What you are asked to do:
Where does the string "range" occur in the records below? Copy every line that holds it.

________________________________________

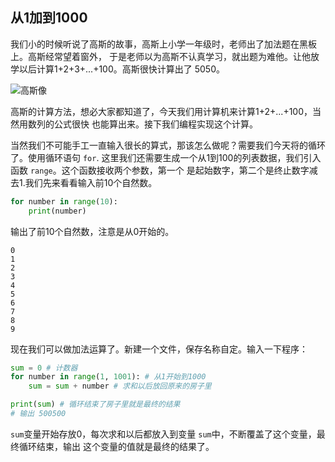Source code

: ## 从1加到1000
我们小的时候听说了高斯的故事，高斯上小学一年级时，老师出了加法题在黑板上。高斯经常望着窗外，
于是老师以为高斯不认真学习，就出题为难他。让他放学以后计算1+2+3+...+100。高斯很快计算出了
5050。

![高斯像](/image/3/Gauss.jpg)

高斯的计算方法，想必大家都知道了，今天我们用计算机来计算1+2+...+100，当然用数列的公式很快
也能算出来。接下我们编程实现这个计算。


当然我们不可能手工一直输入很长的算式，那该怎么做呢？需要我们今天将的循环了。使用循环语句 `for`.
这里我们还需要生成一个从1到100的列表数据，我们引入函数 `range`。这个函数接收两个参数，第一个
是起始数字，第二个是终止数字减去1.我们先来看看输入前10个自然数。

```python
for number in range(10):
    print(number)
```
输出了前10个自然数，注意是从0开始的。
```
0
1
2
3
4
5
6
7
8
9
```
现在我们可以做加法运算了。新建一个文件，保存名称自定。输入一下程序：

```python
sum = 0 # 计数器
for number in range(1, 1001): # 从1开始到1000
    sum = sum + number # 求和以后放回原来的房子里

print(sum) # 循环结束了房子里就是最终的结果
# 输出 500500
```
`sum`变量开始存放0，每次求和以后都放入到变量 `sum`中，不断覆盖了这个变量，最终循环结束，输出
这个变量的值就是最终的结果了。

________________________________________

Task result:
这里我们还需要生成一个从1到100的列表数据，我们引入函数 `range`。这个函数接收两个参数，第一个
for number in range(10):
for number in range(1, 1001): # 从1开始到1000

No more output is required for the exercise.